Higher kinded types are a way of making a generic type more generic. For example we can define a method that takes a List of one generic type T and returns a List of another generic type R.
public <T,R> List<R> transformList(Function<? super T, ? extends R> mapper, List<T> list);
Can we generalize this further, for example to transform any generic type?
The code below is not valid Java code
public <C,T,R> C<R> transformGeneric(Function<? super T, ? extends R> mapper, C<T> genericType);
In the absence of a common generic interface across all the type we'd like to abstract over, we need to separate the generic type being mapped (e.g. List) from the generic type of it's data (e.g. T). That would give us
Higher<List<?>,T>
List<?>
is not an ideal type parameter both because it is generic and also because there is nothing to stop any class falsely claiming to be a Higher<List<?>
when it is not.
The functional library HighJ pioneered a technique of using non-generic 'witness' types to define the high kinded types core type. HighJ now builds on top of derive4j HKT which uses Java's annotation processor facility to enforce the correctness of witness types at compile time.
In cyclops-higher-kinded-type we define a ListType that encodes a List's type parameters in way that allows us to abstract over them in a much more generic / general way.
ListType's definition starts like this.
public interface ListType<T> extends Higher<ListType.µ, T>, List<T> {
/**
* Witness type
*
*
*/
public static class µ {
}
ListType.µ is the witness type that indicates we have a List. Only ListType can declare it's self as extends Higher<ListType.µ, T>
and as ListType also implements List it follows that Higher<ListType.µ, T>
can only ever be a List. You can implement ListType in you own libraries (as we do in cyclops-react) or use it to encode existing List implementations as higher-kinded Lists.
SetType does something very similar for sets.
Now we can write
public interface Functor<CRE> {
public <T,R> Higher<CRE,R> transformGeneric(Function<? super T, ? extends R> mapper, Higher<CRE,T> genericType);
}
Where CRE represents the 'core' type's witness (such as ListType.µ or SetType.µ).

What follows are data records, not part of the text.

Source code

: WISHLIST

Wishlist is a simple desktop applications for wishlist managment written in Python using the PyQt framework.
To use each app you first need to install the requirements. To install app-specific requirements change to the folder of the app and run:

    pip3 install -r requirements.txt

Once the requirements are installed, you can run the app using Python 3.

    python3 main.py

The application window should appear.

This allows us to write much more generic code, such as in the above example where we can abstract over the transformation of any unrestricted generic type to another.
The Higher interface (an alias for derive4j HKT __ type) also provides some nice fluent apis, including a convert method.
Functor<ListType.µ> listFunctor;
ListType<Integer> listOfInts = ListType.widen(Arrays.asList(1,2,3)); //widen the generic type to the HKT encoding for Lists
Higher<ListType.µ,String> higherStrings = listFunctor.transformGeneric(i->"hello:"+i, listOfInts);
ListType<String> listOfStrings = higherStrings.convert(ListType::narrow);
//["hello:1","hello:2","hello:3"]
listOfStrings.add("world");
//["hello:1","hello:2","hello:3","world"]
List<String> justAList = listOfStrings;
}
cyclops-typeclasses will contain a small number of type classes for manipulating higher kinded types in a very generic way, with a goal of being accessible to the broad Java development community.